> [WORK ORDER] A faithful, complete transcript of the entries below, without pictures, should be returned.

> [Saved data entries]
▼

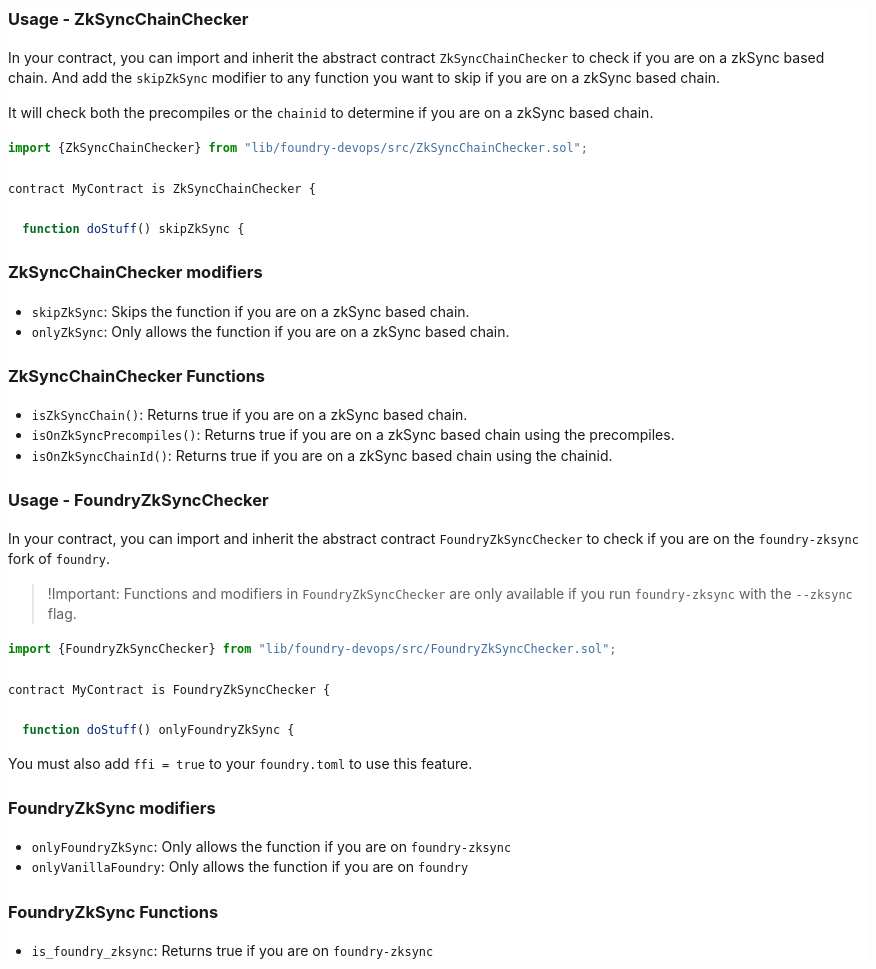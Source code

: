 ### Usage - ZkSyncChainChecker

In your contract, you can import and inherit the abstract contract `ZkSyncChainChecker` to check if you are on a zkSync based chain. And add the `skipZkSync` modifier to any function you want to skip if you are on a zkSync based chain.

It will check both the precompiles or the `chainid` to determine if you are on a zkSync based chain.

```javascript
import {ZkSyncChainChecker} from "lib/foundry-devops/src/ZkSyncChainChecker.sol";

contract MyContract is ZkSyncChainChecker {

  function doStuff() skipZkSync {
```

### ZkSyncChainChecker modifiers

- `skipZkSync`: Skips the function if you are on a zkSync based chain.
- `onlyZkSync`: Only allows the function if you are on a zkSync based chain.
  
### ZkSyncChainChecker Functions

- `isZkSyncChain()`: Returns true if you are on a zkSync based chain.
- `isOnZkSyncPrecompiles()`: Returns true if you are on a zkSync based chain using the precompiles.
- `isOnZkSyncChainId()`: Returns true if you are on a zkSync based chain using the chainid.

### Usage - FoundryZkSyncChecker

In your contract, you can import and inherit the abstract contract `FoundryZkSyncChecker` to check if you are on the `foundry-zksync` fork of `foundry`.

> !Important: Functions and modifiers in `FoundryZkSyncChecker` are only available if you run `foundry-zksync` with the `--zksync` flag.

```javascript
import {FoundryZkSyncChecker} from "lib/foundry-devops/src/FoundryZkSyncChecker.sol";

contract MyContract is FoundryZkSyncChecker {

  function doStuff() onlyFoundryZkSync {
```

You must also add `ffi = true` to your `foundry.toml` to use this feature.

### FoundryZkSync modifiers

- `onlyFoundryZkSync`: Only allows the function if you are on `foundry-zksync`
- `onlyVanillaFoundry`: Only allows the function if you are on `foundry`

### FoundryZkSync Functions

- `is_foundry_zksync`: Returns true if you are on `foundry-zksync`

▲

> [EXERCISE ANSWER]
Source code

: ### Usage - ZkSyncChainChecker

In your contract, you can import and inherit the abstract contract `ZkSyncChainChecker` to check if you are on a zkSync based chain. And add the `skipZkSync` modifier to any function you want to skip if you are on a zkSync based chain.

It will check both the precompiles or the `chainid` to determine if you are on a zkSync based chain.

```javascript
import {ZkSyncChainChecker} from "lib/foundry-devops/src/ZkSyncChainChecker.sol";

contract MyContract is ZkSyncChainChecker {

  function doStuff() skipZkSync {
```

### ZkSyncChainChecker modifiers

- `skipZkSync`: Skips the function if you are on a zkSync based chain.
- `onlyZkSync`: Only allows the function if you are on a zkSync based chain.
  
### ZkSyncChainChecker Functions

- `isZkSyncChain()`: Returns true if you are on a zkSync based chain.
- `isOnZkSyncPrecompiles()`: Returns true if you are on a zkSync based chain using the precompiles.
- `isOnZkSyncChainId()`: Returns true if you are on a zkSync based chain using the chainid.

### Usage - FoundryZkSyncChecker

In your contract, you can import and inherit the abstract contract `FoundryZkSyncChecker` to check if you are on the `foundry-zksync` fork of `foundry`.

> !Important: Functions and modifiers in `FoundryZkSyncChecker` are only available if you run `foundry-zksync` with the `--zksync` flag.

```javascript
import {FoundryZkSyncChecker} from "lib/foundry-devops/src/FoundryZkSyncChecker.sol";

contract MyContract is FoundryZkSyncChecker {

  function doStuff() onlyFoundryZkSync {
```

You must also add `ffi = true` to your `foundry.toml` to use this feature.

### FoundryZkSync modifiers

- `onlyFoundryZkSync`: Only allows the function if you are on `foundry-zksync`
- `onlyVanillaFoundry`: Only allows the function if you are on `foundry`

### FoundryZkSync Functions

- `is_foundry_zksync`: Returns true if you are on `foundry-zksync`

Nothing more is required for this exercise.